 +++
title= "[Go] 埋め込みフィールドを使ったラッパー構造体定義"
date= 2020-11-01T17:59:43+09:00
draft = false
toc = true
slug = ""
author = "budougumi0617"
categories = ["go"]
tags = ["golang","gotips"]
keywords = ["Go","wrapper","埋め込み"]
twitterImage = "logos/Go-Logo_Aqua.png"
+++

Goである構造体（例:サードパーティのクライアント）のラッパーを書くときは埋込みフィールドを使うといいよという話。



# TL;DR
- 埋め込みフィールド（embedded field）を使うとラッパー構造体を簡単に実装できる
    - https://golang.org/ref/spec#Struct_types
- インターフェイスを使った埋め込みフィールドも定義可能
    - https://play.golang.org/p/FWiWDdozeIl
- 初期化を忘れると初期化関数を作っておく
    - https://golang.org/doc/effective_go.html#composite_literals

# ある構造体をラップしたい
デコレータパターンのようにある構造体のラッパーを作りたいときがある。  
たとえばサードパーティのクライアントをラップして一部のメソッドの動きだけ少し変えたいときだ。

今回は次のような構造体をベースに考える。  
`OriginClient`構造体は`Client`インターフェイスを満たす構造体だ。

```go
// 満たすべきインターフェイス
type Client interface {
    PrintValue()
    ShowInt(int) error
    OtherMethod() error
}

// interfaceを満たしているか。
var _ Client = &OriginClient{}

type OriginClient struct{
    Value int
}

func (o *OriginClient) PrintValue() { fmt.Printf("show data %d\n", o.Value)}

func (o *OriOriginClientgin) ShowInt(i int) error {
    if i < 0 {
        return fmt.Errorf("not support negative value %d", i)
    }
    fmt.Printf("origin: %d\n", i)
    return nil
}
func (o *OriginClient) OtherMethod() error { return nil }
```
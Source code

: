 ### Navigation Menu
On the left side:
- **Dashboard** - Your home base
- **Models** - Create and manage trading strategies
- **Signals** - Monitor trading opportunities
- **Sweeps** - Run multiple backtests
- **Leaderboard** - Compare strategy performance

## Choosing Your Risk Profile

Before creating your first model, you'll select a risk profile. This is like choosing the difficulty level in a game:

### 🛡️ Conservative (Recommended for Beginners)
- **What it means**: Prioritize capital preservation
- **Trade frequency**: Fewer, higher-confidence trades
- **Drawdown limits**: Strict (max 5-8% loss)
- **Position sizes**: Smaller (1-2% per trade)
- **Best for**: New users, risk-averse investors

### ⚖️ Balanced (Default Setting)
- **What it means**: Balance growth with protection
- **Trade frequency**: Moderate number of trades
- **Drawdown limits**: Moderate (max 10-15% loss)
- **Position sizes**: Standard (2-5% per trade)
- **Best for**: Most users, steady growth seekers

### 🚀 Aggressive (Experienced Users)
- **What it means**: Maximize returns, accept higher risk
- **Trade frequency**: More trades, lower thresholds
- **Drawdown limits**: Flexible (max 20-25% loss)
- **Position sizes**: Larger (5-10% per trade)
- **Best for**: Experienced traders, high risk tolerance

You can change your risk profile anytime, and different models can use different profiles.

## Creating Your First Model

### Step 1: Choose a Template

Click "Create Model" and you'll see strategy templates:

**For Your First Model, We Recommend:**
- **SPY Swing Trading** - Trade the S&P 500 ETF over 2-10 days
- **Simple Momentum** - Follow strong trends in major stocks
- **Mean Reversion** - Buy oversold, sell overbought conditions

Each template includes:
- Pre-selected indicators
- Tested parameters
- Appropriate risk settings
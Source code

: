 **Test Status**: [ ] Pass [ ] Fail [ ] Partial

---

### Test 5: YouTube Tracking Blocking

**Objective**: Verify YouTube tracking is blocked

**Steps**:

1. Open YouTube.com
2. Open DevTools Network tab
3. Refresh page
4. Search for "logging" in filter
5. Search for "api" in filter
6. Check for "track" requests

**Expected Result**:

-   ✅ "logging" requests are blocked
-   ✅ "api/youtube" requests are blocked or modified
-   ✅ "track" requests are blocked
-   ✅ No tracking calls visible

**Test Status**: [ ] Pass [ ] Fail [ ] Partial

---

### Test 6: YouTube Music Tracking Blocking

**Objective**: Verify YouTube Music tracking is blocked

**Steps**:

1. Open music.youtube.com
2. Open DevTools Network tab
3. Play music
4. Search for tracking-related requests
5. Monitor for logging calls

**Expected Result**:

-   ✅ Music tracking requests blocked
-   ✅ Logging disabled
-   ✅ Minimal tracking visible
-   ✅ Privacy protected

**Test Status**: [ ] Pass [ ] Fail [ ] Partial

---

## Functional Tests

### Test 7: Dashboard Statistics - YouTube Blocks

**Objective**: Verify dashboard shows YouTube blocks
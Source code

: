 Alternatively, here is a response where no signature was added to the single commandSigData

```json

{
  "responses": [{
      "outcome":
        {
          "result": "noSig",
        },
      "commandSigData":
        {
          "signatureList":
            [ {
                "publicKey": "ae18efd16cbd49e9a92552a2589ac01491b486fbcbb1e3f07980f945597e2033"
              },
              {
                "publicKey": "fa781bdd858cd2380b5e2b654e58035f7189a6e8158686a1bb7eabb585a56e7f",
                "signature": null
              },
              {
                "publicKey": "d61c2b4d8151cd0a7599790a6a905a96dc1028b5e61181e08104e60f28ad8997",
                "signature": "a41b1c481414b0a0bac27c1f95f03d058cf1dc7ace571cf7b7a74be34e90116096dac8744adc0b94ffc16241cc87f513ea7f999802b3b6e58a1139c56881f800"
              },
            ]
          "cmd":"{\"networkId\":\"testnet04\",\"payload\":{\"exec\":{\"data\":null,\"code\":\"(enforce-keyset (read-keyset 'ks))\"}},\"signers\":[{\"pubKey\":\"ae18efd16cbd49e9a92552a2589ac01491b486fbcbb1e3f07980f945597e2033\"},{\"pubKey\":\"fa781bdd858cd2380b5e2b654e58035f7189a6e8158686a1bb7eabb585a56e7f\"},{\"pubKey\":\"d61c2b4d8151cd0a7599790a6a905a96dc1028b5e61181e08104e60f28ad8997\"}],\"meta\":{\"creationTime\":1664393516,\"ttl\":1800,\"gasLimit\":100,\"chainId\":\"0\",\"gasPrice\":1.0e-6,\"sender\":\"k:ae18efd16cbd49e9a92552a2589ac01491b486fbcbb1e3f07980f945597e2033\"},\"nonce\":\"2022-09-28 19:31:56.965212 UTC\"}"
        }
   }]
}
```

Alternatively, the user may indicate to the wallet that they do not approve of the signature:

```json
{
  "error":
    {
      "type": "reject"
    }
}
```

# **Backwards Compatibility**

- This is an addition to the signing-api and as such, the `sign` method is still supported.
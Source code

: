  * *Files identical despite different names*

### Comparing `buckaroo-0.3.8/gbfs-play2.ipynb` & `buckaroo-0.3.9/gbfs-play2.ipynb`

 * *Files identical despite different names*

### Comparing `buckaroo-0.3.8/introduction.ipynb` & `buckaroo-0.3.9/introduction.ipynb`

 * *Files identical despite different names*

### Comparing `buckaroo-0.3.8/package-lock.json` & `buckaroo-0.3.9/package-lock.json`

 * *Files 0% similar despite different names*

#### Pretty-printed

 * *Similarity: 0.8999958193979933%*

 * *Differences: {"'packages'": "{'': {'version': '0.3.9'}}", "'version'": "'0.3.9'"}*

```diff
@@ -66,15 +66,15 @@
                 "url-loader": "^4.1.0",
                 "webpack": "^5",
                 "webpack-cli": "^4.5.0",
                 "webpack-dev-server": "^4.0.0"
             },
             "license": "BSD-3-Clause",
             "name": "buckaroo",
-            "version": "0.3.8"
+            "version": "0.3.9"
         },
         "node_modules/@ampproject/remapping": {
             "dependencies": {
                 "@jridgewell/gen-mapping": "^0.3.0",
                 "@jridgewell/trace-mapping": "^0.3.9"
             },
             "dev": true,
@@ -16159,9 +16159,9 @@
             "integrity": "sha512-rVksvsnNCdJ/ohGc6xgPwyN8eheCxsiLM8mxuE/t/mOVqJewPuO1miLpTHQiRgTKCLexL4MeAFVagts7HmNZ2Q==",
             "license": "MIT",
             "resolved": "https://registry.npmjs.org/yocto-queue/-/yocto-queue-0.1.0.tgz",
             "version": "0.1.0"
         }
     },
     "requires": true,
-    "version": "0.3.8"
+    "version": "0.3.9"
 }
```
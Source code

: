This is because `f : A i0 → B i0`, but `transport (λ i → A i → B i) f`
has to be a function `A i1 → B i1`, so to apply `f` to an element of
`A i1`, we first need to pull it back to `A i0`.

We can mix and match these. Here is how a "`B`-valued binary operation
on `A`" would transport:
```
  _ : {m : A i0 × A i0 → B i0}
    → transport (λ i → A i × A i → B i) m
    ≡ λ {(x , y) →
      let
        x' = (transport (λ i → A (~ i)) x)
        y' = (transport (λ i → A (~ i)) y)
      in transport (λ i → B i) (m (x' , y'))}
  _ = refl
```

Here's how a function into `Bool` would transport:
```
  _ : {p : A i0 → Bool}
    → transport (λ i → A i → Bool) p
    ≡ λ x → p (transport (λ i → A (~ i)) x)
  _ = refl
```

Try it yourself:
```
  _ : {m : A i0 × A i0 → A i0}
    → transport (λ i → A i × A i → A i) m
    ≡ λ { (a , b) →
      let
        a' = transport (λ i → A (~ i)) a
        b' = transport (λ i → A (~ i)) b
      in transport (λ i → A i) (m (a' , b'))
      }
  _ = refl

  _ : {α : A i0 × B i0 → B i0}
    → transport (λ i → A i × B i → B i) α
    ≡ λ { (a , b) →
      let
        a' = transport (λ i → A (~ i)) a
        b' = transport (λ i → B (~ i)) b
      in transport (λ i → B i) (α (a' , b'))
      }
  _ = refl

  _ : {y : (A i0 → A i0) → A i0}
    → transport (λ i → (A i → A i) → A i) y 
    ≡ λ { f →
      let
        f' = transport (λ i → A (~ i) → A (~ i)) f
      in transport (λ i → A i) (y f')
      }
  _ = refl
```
------------
* Assigned task: Copy, exactly and only, the lines above that begin with the one containing "- **Best for**: Most" and finish with the one containing "- **Drawdown limits**: Flexible".

* Worked solution:
- **Best for**: Most users, steady growth seekers

### 🚀 Aggressive (Experienced Users)
- **What it means**: Maximize returns, accept higher risk
- **Trade frequency**: More trades, lower thresholds
- **Drawdown limits**: Flexible (max 20-25% loss)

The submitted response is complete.